What we are doing a lot is supplicating, which the elected class can overhear. Michele Bachmann's land of milk and honey pumps gas at two dollars a gallon. Before the congresswoman made her eudaemonic promise she struck me as a born-for-television conservative and counterpart, in executive inexperience, to Barack Obama. Staff is only distantly akin to country in terms of management. But she said what she did, and I still think: Why not?

Every ten years we realize liberals warned us oil exploration wouldn't pay off for ten years; about four decades have passed since the petroleum industry didn't face daily harassment. Scorn for Bachmann is unfair, too, in consideration. Fantastic means shouldn't shock: aren't motorists coaxed to purchase expensive electrical cars they don't want because, heroically, men walked on the moon? And besides, the current presidency's foundation isn't even corporal. Do you know the odds on "winning the future"?

Bachmann distinguished herself from four-fifths of the GOP field by bursting from the stasis of political life: if the district or state is secure, there is no layoff, no market-spoiled nest egg, and you may proceed as normal. Messrs. Pawlenty, Santorum, Romney, Gingrich and Huntsman tied Bachmann's Iowa straw poll only when combined because these men, however laudable their positions or platforms, could be transplanted to any other contest along four-year intervals, as if the advantage of "generic Republican" were taken literally. Would any of them perform better than Obama? Almost certainly, but none of them has quite contrasted their would-be term with the president's along the lines most important to voters. American business will not recover because you abhor Iranian nukes and oppose abortion. Ron Paul understands this, but is not electable; Rick Perry understands, too, and is.

"It's time to get America working again," Perry says. Think him facile or trite, one-fifth of the labor force is either standing on the curb or, for half-pay, sweeping it — exactly where they were in 2009. Whereas his predecessor was merely terse, the man has the gift of cogency. Three guiding principles, shown off at a recent speech in Austin: "We didn't spend all the money," "We kept taxes as low as we could on job-creators," and "We had a regulatory climate that did not stifle jobs — and was predictable."

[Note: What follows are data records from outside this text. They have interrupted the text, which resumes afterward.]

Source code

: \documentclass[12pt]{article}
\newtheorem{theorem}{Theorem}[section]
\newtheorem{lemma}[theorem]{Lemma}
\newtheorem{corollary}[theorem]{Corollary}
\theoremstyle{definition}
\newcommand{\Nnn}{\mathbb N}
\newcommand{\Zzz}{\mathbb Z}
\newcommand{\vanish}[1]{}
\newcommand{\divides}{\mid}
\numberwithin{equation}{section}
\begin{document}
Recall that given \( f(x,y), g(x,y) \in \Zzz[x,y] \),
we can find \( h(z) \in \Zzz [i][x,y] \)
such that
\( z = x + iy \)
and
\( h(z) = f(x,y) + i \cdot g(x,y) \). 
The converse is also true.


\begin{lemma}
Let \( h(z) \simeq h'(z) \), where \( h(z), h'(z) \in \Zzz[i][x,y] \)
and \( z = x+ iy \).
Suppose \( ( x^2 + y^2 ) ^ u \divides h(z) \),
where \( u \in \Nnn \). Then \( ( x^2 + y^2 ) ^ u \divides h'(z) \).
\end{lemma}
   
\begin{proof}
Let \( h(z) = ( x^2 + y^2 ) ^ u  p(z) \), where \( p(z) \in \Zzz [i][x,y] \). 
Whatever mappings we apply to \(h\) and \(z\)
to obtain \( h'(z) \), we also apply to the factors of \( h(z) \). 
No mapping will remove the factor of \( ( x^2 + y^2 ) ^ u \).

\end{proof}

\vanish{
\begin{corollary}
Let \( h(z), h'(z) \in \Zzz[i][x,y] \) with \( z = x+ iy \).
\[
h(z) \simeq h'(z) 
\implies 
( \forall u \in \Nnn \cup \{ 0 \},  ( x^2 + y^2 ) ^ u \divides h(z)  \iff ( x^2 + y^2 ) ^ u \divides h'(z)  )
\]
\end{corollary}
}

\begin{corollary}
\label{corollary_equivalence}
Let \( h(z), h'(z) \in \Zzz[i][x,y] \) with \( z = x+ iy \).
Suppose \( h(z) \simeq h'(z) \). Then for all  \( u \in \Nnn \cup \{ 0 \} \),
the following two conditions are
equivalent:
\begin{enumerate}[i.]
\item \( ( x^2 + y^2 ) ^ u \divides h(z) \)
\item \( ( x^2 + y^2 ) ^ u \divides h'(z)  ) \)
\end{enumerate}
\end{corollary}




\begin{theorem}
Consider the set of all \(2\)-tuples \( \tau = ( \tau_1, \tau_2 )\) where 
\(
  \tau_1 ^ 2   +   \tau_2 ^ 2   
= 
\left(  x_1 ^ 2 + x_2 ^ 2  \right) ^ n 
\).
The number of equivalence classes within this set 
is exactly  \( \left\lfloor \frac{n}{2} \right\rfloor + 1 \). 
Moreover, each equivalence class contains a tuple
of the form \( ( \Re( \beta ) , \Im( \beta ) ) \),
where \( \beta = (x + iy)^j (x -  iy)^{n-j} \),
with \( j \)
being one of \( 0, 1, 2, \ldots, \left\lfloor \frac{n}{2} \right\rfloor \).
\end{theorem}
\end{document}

That addendum is poignant: the private sector fears the Obama administration as a front for predatory caprice. Will the president anathematize you as he did the oil or jet industries? Or will he quietly dispatch a czar? Campaign contributions now look like Danegeld: Barack got your money but he might be coming for you, anyway. Bill Clinton might've gotten away with looks askance, but those were headier days. The current president was named to solve a crisis yet unabated, and which by all appearances will worsen — even the well protected have reason to worry.

Perhaps they'll telephone some Lone Star colleagues. "The truth of the matter is this," said Perry. "Texas has been the engine of job growth." This governor will lay his portfolio alongside Obama's, and we already know that Americans are still in search of someone capable of a turnaround.